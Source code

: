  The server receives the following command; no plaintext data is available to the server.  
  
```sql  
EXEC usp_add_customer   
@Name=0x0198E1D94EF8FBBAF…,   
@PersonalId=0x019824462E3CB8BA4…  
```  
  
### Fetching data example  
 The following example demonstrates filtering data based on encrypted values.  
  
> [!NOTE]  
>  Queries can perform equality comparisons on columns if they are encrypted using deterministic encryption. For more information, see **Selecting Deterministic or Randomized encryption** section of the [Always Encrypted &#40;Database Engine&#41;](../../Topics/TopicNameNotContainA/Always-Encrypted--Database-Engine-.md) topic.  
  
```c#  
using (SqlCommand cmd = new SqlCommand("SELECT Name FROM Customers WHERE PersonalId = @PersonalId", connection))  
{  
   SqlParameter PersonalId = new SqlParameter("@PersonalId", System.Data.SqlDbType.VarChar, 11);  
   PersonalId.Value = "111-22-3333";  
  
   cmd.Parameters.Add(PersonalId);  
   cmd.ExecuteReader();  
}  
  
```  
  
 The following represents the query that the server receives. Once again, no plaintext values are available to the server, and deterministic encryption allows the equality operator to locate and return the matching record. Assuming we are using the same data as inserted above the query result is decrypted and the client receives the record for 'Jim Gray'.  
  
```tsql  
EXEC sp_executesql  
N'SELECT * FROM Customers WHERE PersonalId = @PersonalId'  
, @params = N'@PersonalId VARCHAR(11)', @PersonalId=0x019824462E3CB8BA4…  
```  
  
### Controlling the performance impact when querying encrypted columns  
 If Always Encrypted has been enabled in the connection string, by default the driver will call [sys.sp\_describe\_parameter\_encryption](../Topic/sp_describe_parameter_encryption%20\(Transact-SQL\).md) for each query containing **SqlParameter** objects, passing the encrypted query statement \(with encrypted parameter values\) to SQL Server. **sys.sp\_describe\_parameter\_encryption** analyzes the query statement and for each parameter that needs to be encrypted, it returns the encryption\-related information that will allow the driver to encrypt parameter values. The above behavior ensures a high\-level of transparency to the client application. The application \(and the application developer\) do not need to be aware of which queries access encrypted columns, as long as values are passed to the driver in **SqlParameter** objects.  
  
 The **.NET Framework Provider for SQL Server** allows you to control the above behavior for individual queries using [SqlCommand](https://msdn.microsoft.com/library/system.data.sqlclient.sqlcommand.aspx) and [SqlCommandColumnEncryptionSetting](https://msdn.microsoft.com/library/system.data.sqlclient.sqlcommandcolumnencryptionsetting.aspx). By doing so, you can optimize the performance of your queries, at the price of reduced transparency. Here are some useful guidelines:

^^^^

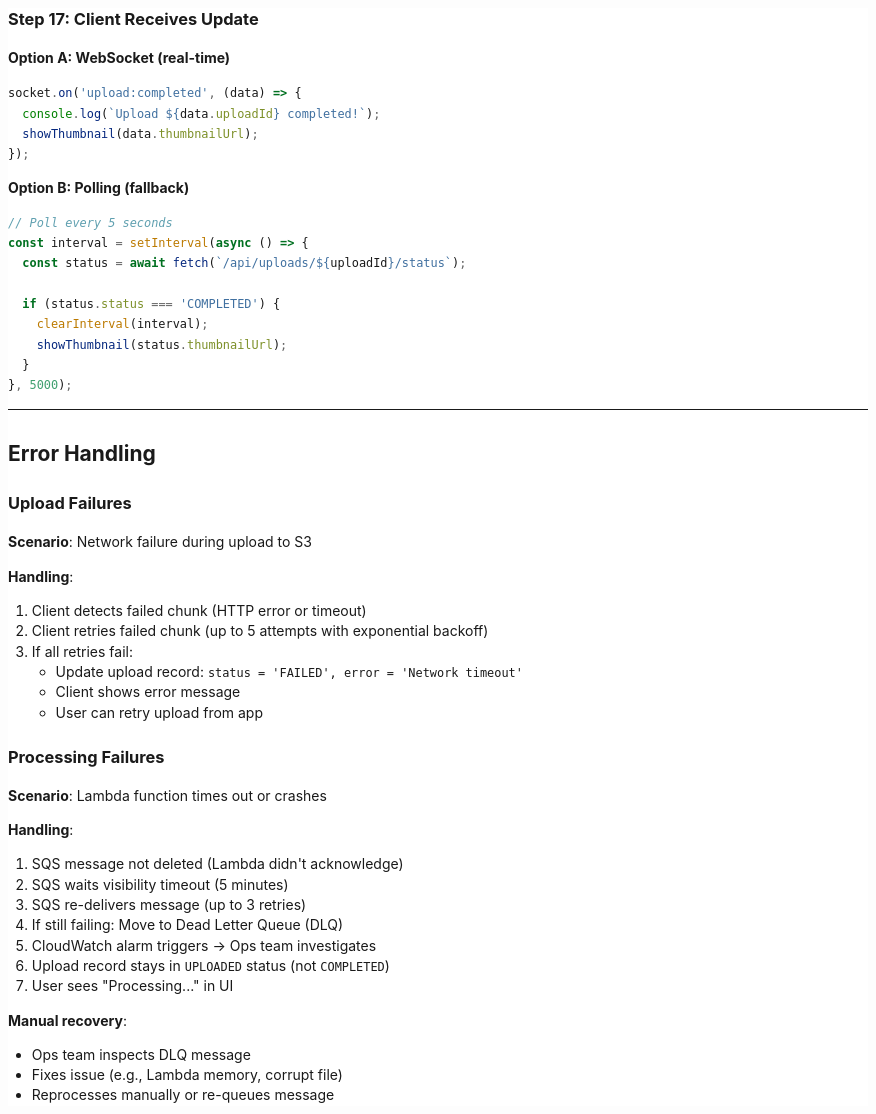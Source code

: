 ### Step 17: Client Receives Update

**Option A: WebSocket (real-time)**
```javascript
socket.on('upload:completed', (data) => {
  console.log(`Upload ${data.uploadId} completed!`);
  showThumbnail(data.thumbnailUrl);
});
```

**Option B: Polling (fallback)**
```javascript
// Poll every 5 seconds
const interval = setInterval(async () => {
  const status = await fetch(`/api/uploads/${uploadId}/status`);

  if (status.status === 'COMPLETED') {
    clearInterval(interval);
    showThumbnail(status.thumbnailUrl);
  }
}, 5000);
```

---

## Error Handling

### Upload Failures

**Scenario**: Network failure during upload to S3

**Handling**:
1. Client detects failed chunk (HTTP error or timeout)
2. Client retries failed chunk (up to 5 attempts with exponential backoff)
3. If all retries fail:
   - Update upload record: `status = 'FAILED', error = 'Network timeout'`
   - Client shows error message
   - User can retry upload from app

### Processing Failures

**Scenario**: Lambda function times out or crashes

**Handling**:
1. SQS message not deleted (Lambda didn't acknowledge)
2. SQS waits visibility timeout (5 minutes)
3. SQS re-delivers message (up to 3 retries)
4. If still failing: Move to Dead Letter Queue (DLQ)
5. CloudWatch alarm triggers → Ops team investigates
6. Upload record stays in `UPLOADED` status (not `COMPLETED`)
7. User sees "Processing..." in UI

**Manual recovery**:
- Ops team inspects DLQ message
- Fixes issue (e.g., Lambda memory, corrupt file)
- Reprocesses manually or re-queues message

^^^^

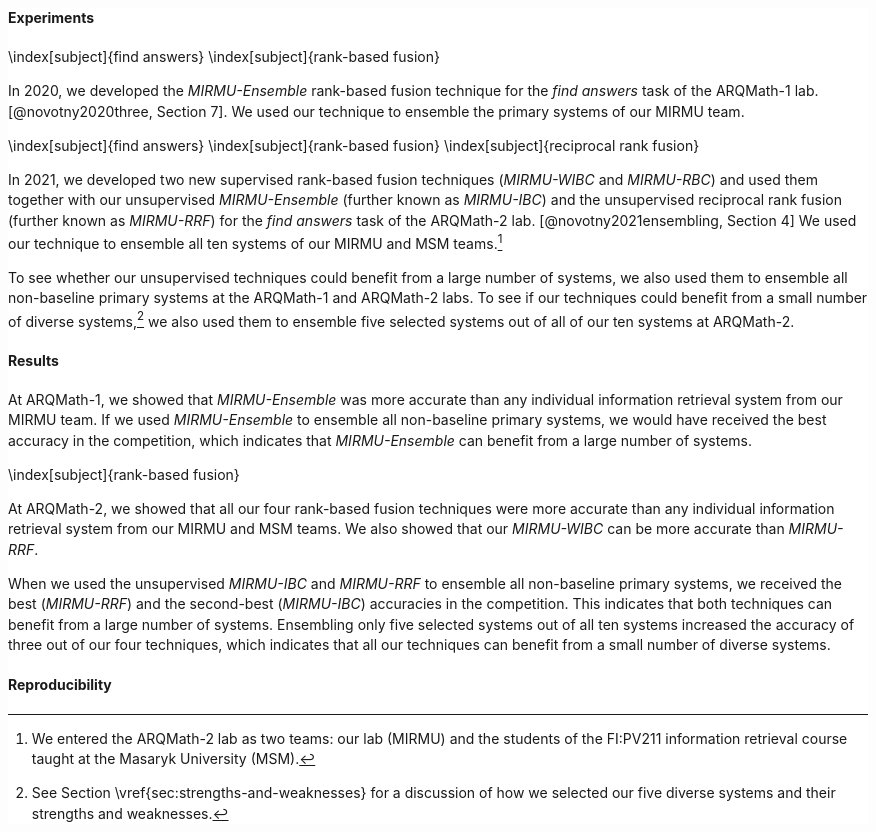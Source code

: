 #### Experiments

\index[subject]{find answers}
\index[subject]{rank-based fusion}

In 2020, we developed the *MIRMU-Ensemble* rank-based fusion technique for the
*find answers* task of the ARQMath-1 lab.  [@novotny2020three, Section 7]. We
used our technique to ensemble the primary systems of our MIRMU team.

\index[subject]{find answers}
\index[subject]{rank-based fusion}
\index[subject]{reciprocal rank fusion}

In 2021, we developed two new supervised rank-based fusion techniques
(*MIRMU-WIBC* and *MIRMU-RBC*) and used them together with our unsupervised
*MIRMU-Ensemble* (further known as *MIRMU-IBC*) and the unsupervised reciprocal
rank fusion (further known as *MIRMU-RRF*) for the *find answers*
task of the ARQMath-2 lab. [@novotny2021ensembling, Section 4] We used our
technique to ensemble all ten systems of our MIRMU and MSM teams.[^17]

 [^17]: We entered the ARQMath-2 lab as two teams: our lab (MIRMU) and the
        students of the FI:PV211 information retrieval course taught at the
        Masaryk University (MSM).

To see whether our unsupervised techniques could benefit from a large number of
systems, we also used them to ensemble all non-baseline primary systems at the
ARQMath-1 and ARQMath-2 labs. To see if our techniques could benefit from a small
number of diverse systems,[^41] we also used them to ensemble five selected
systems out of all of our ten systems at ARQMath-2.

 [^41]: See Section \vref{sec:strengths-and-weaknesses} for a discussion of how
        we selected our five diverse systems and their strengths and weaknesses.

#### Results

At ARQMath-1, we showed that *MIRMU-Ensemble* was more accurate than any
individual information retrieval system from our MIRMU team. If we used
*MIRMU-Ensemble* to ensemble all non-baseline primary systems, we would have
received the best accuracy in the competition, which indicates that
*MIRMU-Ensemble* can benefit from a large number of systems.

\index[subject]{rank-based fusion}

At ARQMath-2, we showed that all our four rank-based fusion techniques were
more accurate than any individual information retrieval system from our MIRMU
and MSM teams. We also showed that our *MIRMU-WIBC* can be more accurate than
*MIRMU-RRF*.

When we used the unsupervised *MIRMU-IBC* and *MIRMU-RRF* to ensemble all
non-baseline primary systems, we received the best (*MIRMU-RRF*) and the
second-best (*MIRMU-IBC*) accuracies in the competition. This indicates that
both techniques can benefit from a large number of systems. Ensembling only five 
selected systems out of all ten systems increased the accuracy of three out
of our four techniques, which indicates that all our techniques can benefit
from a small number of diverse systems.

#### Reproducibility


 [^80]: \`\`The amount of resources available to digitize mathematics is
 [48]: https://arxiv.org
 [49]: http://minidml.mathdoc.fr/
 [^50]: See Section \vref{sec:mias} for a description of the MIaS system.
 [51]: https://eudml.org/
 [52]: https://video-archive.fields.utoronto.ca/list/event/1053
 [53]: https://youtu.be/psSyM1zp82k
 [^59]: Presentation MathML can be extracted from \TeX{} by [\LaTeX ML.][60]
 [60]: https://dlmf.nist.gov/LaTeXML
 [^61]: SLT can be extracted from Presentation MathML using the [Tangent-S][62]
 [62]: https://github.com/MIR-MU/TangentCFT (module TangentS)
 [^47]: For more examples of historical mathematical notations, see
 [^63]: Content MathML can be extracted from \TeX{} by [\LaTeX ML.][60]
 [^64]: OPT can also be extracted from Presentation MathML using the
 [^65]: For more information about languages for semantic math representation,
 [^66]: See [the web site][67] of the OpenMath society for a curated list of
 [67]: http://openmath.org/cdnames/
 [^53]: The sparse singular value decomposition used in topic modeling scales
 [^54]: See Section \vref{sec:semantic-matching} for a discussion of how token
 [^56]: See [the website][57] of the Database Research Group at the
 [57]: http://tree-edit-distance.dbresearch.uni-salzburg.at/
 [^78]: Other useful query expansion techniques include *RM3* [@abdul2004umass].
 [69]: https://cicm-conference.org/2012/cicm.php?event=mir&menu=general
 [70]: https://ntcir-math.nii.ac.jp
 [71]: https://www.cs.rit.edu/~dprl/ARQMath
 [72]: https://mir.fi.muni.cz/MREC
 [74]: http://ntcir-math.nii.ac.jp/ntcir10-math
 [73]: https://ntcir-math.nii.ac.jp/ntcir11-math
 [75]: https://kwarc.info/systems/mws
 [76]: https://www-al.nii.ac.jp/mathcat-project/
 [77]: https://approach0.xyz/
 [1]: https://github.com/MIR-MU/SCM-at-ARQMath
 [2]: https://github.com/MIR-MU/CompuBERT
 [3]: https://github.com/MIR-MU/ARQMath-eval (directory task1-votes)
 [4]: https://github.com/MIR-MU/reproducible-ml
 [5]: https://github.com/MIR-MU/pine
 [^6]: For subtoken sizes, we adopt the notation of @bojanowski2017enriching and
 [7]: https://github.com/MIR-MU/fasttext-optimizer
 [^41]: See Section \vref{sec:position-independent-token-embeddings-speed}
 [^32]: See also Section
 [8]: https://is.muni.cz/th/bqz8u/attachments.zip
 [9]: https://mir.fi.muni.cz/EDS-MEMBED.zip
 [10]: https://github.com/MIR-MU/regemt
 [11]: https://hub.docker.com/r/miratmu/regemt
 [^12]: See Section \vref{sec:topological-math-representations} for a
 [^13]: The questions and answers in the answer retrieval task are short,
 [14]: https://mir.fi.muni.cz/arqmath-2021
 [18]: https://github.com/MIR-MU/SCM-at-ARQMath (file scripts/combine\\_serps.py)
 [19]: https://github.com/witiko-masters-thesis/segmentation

^^^^

WORK TO COMPLETE: Your answer must be the lines above from the one containing "systems, we also" to the one containing "[51]: https://eudml.org/", both included, restated word for word.

YOUR SOLUTION:
systems, we also used them to ensemble all non-baseline primary systems at the
ARQMath-1 and ARQMath-2 labs. To see if our techniques could benefit from a small
number of diverse systems,[^41] we also used them to ensemble five selected
systems out of all of our ten systems at ARQMath-2.

 [^41]: See Section \vref{sec:strengths-and-weaknesses} for a discussion of how
        we selected our five diverse systems and their strengths and weaknesses.

#### Results

At ARQMath-1, we showed that *MIRMU-Ensemble* was more accurate than any
individual information retrieval system from our MIRMU team. If we used
*MIRMU-Ensemble* to ensemble all non-baseline primary systems, we would have
received the best accuracy in the competition, which indicates that
*MIRMU-Ensemble* can benefit from a large number of systems.

\index[subject]{rank-based fusion}

At ARQMath-2, we showed that all our four rank-based fusion techniques were
more accurate than any individual information retrieval system from our MIRMU
and MSM teams. We also showed that our *MIRMU-WIBC* can be more accurate than
*MIRMU-RRF*.

When we used the unsupervised *MIRMU-IBC* and *MIRMU-RRF* to ensemble all
non-baseline primary systems, we received the best (*MIRMU-RRF*) and the
second-best (*MIRMU-IBC*) accuracies in the competition. This indicates that
both techniques can benefit from a large number of systems. Ensembling only five 
selected systems out of all ten systems increased the accuracy of three out
of our four techniques, which indicates that all our techniques can benefit
from a small number of diverse systems.

#### Reproducibility


 [^80]: \`\`The amount of resources available to digitize mathematics is
 [48]: https://arxiv.org
 [49]: http://minidml.mathdoc.fr/
 [^50]: See Section \vref{sec:mias} for a description of the MIaS system.
 [51]: https://eudml.org/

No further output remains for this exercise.